With this goal in mind, the research team around Conoscenti continued studies on IPF, pulmonary fibrosis, and other related interstitial lung diseases. There were setbacks along the way: An initially promising combination of medications did not work as they had hoped. But the working group ultimately developed nintedanib. This medicine inhibits processes that occur in fibrosis, thus slowing the formation of scar tissue and the progression of the disease. IPF remains incurable, but nintedanib reduces the degree of lung function lost each year by roughly half. After its breakthrough in the middle 2000s, nintedanib was approved as OFEV® for US patients for the first time in 2014. Since then it has been approved in more than 70 countries and has offered hope to many IPF patients.

Fine is convinced: “Nintedanib serves as a foundation for our research on fibrosis.” The research team has identified a number of parallels between IPF and other illnesses in its cluster, such as systemic sclerosis-associated interstitial lung disease (SSc-ILD), a rare, incurable autoimmune disease in which scar tissue forms in the skin and numerous internal organs including the lungs.

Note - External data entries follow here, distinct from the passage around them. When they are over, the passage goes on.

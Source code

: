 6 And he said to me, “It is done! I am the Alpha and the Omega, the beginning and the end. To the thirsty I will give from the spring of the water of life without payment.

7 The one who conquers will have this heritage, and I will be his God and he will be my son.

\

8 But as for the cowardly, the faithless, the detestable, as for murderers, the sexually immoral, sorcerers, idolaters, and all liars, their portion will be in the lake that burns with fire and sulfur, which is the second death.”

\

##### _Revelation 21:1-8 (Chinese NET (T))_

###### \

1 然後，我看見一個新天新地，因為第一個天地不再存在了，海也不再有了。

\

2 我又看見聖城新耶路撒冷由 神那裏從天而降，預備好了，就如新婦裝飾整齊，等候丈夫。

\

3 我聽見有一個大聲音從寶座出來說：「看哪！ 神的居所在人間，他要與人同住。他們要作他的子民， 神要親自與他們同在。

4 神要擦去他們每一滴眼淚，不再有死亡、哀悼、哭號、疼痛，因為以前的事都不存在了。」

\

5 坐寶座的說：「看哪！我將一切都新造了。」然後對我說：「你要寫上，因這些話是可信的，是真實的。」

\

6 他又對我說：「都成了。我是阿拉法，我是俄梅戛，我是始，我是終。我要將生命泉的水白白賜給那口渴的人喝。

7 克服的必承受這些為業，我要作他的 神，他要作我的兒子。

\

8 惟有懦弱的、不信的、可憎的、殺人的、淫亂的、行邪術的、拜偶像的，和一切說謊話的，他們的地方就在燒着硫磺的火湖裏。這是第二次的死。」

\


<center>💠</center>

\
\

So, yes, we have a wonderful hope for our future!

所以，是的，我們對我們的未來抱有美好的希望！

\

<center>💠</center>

The affected patients are typically younger than IPF patients and are often middle-aged women. The progression of the disease, however, is similar for both patient groups. Boehringer Ingelheim tested the effect of nintedanib on SSc-ILD patients in a large-scale clinical study. The study, called SENSCIS, found that the medicine was able to slow the loss of lung function by 44 percent within one year. In early September 2019, the FDA, the US regulatory authority, approved nintedanib as the first medication for treating SSc-ILD. Boehringer Ingelheim also received positive opinion by the Committee for Medicinal Products for Human Use of the European Medicines Agency (EMA) in SSc-ILD in February 2020. In March 2020, the FDA also approved nintedanib to treat people with a chronic (long lasting) interstitial lung disesase in which lung fibrosis continues to worsen (progress).

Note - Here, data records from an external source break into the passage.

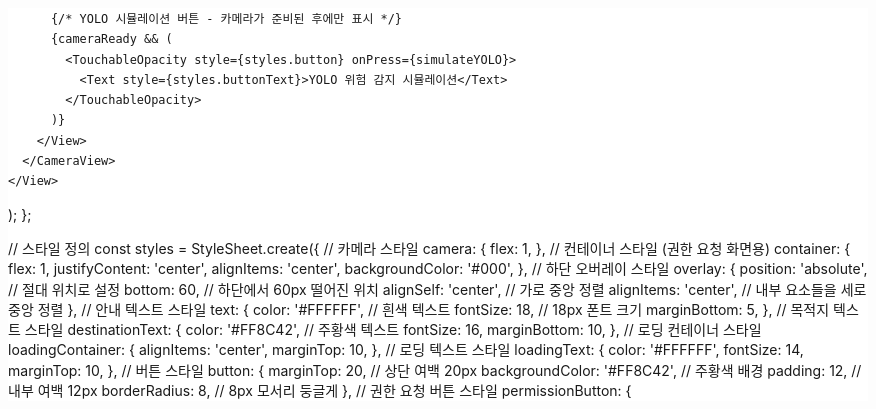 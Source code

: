           {/* YOLO 시뮬레이션 버튼 - 카메라가 준비된 후에만 표시 */}
          {cameraReady && (
            <TouchableOpacity style={styles.button} onPress={simulateYOLO}>
              <Text style={styles.buttonText}>YOLO 위험 감지 시뮬레이션</Text>
            </TouchableOpacity>
          )}
        </View>
      </CameraView>
    </View>
  );
};

// 스타일 정의
const styles = StyleSheet.create({
  // 카메라 스타일
  camera: {
    flex: 1,
  },
  // 컨테이너 스타일 (권한 요청 화면용)
  container: {
    flex: 1,
    justifyContent: 'center',
    alignItems: 'center',
    backgroundColor: '#000',
  },
  // 하단 오버레이 스타일
  overlay: {
    position: 'absolute', // 절대 위치로 설정
    bottom: 60, // 하단에서 60px 떨어진 위치
    alignSelf: 'center', // 가로 중앙 정렬
    alignItems: 'center', // 내부 요소들을 세로 중앙 정렬
  },
  // 안내 텍스트 스타일
  text: {
    color: '#FFFFFF', // 흰색 텍스트
    fontSize: 18, // 18px 폰트 크기
    marginBottom: 5,
  },
  // 목적지 텍스트 스타일
  destinationText: {
    color: '#FF8C42', // 주황색 텍스트
    fontSize: 16,
    marginBottom: 10,
  },
  // 로딩 컨테이너 스타일
  loadingContainer: {
    alignItems: 'center',
    marginTop: 10,
  },
  // 로딩 텍스트 스타일
  loadingText: {
    color: '#FFFFFF',
    fontSize: 14,
    marginTop: 10,
  },
  // 버튼 스타일
  button: {
    marginTop: 20, // 상단 여백 20px
    backgroundColor: '#FF8C42', // 주황색 배경
    padding: 12, // 내부 여백 12px
    borderRadius: 8, // 8px 모서리 둥글게
  },
  // 권한 요청 버튼 스타일
  permissionButton: {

We focus on three principles: Target, Repair, and Prevent.

Dr. Jay Fine


For Fine, “first-in-class” medicines like these give meaning to his team’s research; they hope to discover new, unique mechanisms of action for treating disease. “Our vision is to transform the treatment of inflammatory and fibrotic diseases by pioneering a patient insight-driven translational approach,” says Fine. His team pursues this vision on the basis of three principles: Target, Repair, and Prevent. Inflammatory illnesses are often triggered by an over-expressed immune system, which attacks the body’s own tissues, leading to impaired function of the affected organs and a loss of quality of life. For this reason, Fine’s team first targets mechanisms that are central to driving tissue injury. They then investigate the best approaches to selectively block these responses or to repair the tissue itself. If the fibrotic process has already begun, the goal is to obstruct it as much as possible to prevent disease progression.

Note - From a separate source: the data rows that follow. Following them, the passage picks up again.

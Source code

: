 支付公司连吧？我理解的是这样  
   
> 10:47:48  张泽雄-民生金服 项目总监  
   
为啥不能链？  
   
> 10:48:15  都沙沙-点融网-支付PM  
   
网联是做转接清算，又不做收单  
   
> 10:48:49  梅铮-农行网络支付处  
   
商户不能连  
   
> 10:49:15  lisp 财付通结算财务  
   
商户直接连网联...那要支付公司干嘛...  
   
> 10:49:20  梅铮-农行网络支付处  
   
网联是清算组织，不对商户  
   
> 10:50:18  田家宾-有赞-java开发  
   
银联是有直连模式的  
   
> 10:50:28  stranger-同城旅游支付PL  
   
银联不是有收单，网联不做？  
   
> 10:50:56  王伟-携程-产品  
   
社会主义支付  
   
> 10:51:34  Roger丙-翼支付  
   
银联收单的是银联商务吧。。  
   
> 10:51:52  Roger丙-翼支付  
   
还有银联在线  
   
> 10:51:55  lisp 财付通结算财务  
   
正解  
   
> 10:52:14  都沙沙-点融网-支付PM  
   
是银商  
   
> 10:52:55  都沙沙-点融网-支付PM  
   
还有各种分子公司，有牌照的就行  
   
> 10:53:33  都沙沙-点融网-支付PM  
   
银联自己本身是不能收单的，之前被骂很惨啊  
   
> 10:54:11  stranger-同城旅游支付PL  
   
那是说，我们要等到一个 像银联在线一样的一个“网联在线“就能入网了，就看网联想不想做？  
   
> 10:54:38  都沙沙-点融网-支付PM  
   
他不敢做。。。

This holistic research approach has also proven itself with other forms of inflammatory and fibrotic disorders. For example, the research team has developed an investigational medicine called spesolimab which blocks a mechanism called the interleukin (IL)-36 receptor. Spesolimab is believed to have potential to target and prevent a range of inflammatory and fibrotic diseases, and has recently shown promise in patients with pustular psoriasis. “While still early in its development, spesolimab has the potential to improve the lives of many people affected by this cluster of diseases,” Fine explains. He knows how a research breakthrough feels – the moment it becomes clear: We did it; we helped people. “This,” says Fine, “is why we do this job.”